Decía el vate chileno: “Si me preguntan qué es mi poesía debo decirles: no sé; pero si le preguntan a mi poesía, ella les dirá quién soy yo”. No se equivocaba el poeta, porque sobre sus poemas está volcada su recia personalidad.
Recordemos en septiembre al autor de obras y poemas tan conocidos como ‘Veinte poemas de amor y una canción desesperada’, ‘Crepusculario’, ‘Tentativa del hombre infinito’, ‘Residencia en la tierra’, ‘El hondero entusiasta’, ‘España en el corazón’, ‘Canto general’, ‘Alturas de Machu Picchu’, ‘Que despierte el leñador’, ‘Los versos del capitán’, ‘Odas elementales’, ‘Cien sonetos de amor’, ‘Navegaciones y regresos’, ‘Canción de gesta’, ‘Cantos ceremoniales’, ‘Memorial de Isla Negra’, ‘La barcarola’, ‘Las piedras del cielo’ y ‘Confieso que he vivido’, entre otras.
La poesía de Pablo Neruda –cuyo verdadero nombre era Neftalí Ricardo Reyes Basoalto, nacido el 12 de julio de 1904– está comprometida con el destino de América. Solo sus primeras obras rezuman un sentimentalismo personal, reflejo de sus años juveniles. Cuando comienza su período de madurez y su militancia política, Neruda comprende el valor de la palabra como instrumento de persuasión. Un poema suyo, con solo su título demuestra esa polémica y comprometedora posición: ‘Hay que matar a Nixon’. En pocos versos, el poeta recomienda, argumenta y justifica su vehemente petición.
En este aniversario de la desaparición del poeta, un homenaje diferente para el insigne bardo puede ser la lectura de sus discursos parlamentarios, publicados bajo el título ‘Yo acuso’, de la Editorial Oveja Negra, aparecido en abril de 2003. En esta obra veremos, más que al poeta, al hombre político que siempre fue.
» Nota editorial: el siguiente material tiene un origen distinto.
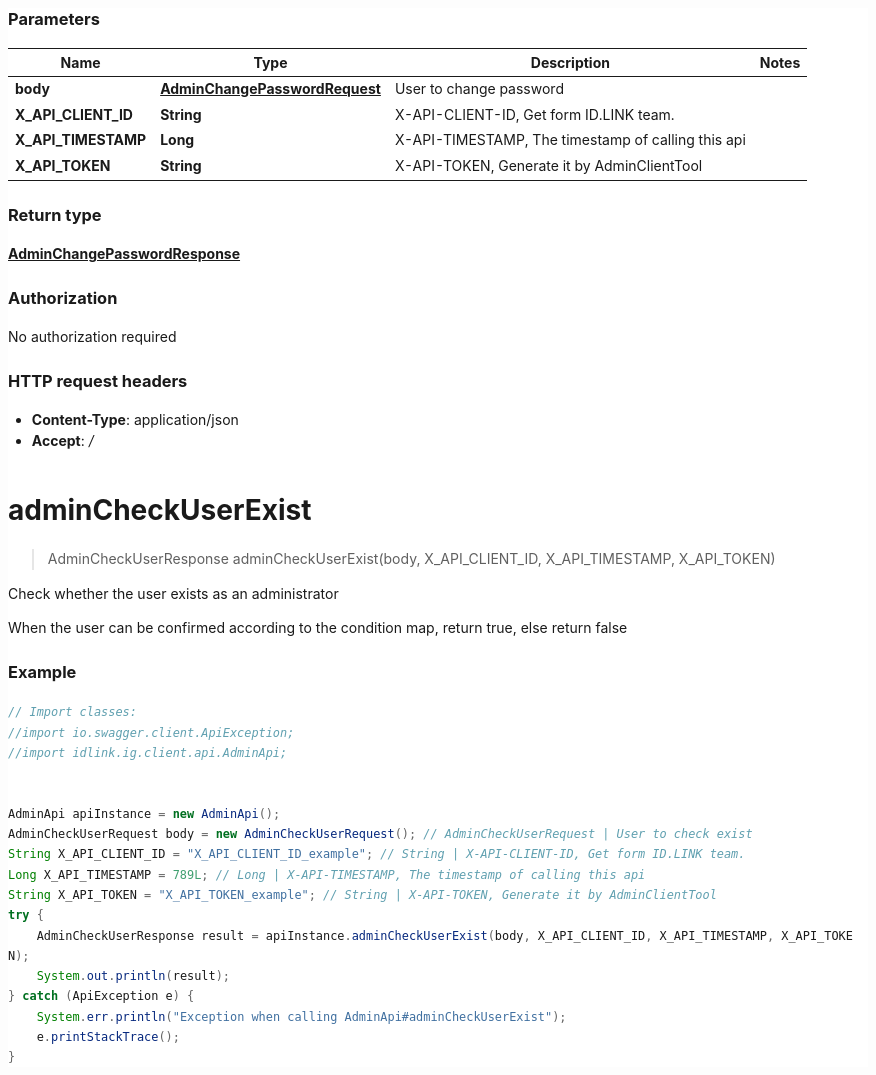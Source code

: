### Parameters

Name | Type | Description  | Notes
------------- | ------------- | ------------- | -------------
 **body** | [**AdminChangePasswordRequest**](AdminChangePasswordRequest.md)| User to change password |
 **X_API_CLIENT_ID** | **String**| X-API-CLIENT-ID, Get form ID.LINK team. |
 **X_API_TIMESTAMP** | **Long**| X-API-TIMESTAMP, The timestamp of calling this api |
 **X_API_TOKEN** | **String**| X-API-TOKEN, Generate it by AdminClientTool |

### Return type

[**AdminChangePasswordResponse**](AdminChangePasswordResponse.md)

### Authorization

No authorization required

### HTTP request headers

 - **Content-Type**: application/json
 - **Accept**: */*

<a name="adminCheckUserExist"></a>
# **adminCheckUserExist**
> AdminCheckUserResponse adminCheckUserExist(body, X_API_CLIENT_ID, X_API_TIMESTAMP, X_API_TOKEN)

Check whether the user exists as an administrator

When the user can be confirmed according to the condition map, return true, else return false

### Example
```java
// Import classes:
//import io.swagger.client.ApiException;
//import idlink.ig.client.api.AdminApi;


AdminApi apiInstance = new AdminApi();
AdminCheckUserRequest body = new AdminCheckUserRequest(); // AdminCheckUserRequest | User to check exist
String X_API_CLIENT_ID = "X_API_CLIENT_ID_example"; // String | X-API-CLIENT-ID, Get form ID.LINK team.
Long X_API_TIMESTAMP = 789L; // Long | X-API-TIMESTAMP, The timestamp of calling this api
String X_API_TOKEN = "X_API_TOKEN_example"; // String | X-API-TOKEN, Generate it by AdminClientTool
try {
    AdminCheckUserResponse result = apiInstance.adminCheckUserExist(body, X_API_CLIENT_ID, X_API_TIMESTAMP, X_API_TOKEN);
    System.out.println(result);
} catch (ApiException e) {
    System.err.println("Exception when calling AdminApi#adminCheckUserExist");
    e.printStackTrace();
}
```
La escritora Isabel Allende Llona, hija de un primo de Salvador Allende, manifestó, en relación con el sepelio de Pablo Neruda: “El gobierno militar intentó asegurarse de que no hubiera manifestaciones políticas durante la ceremonia, […] pero era imposible impedir que la gente recitara los poemas más revolucionarios de Neruda o coreara consignas y canciones de protesta, como la música de Víctor Jara, que había sido torturado y asesinado en el estadio nacional unos días antes. […] Ese día no solo enterramos al Poeta; enterramos a Allende, a Jara y a cientos de víctimas más; enterramos nuestra democracia y enterramos la libertad”. Continúa la escritora: “La CIA intervino desde el mismo principio para derribar al gobierno de Allende. Los partidos políticos de la derecha chilena estaban dispuestos a destruir el país si ese era el precio que tenían que pagar para librarse del sueño socialista de Allende”. Cabe recordar, como acotación pertinente, que Isabel Allende Llona, la renombrada novelista, en su obra ‘Largo pétalo de mar’ toca tangencialmente la influencia de EE. UU. en los golpes de estado que se han dado en América Latina y en el mundo.
No Hay que confundir a esta autora con su prima Isabel Allende Bussi, senadora socialista, hija del presidente asesinado.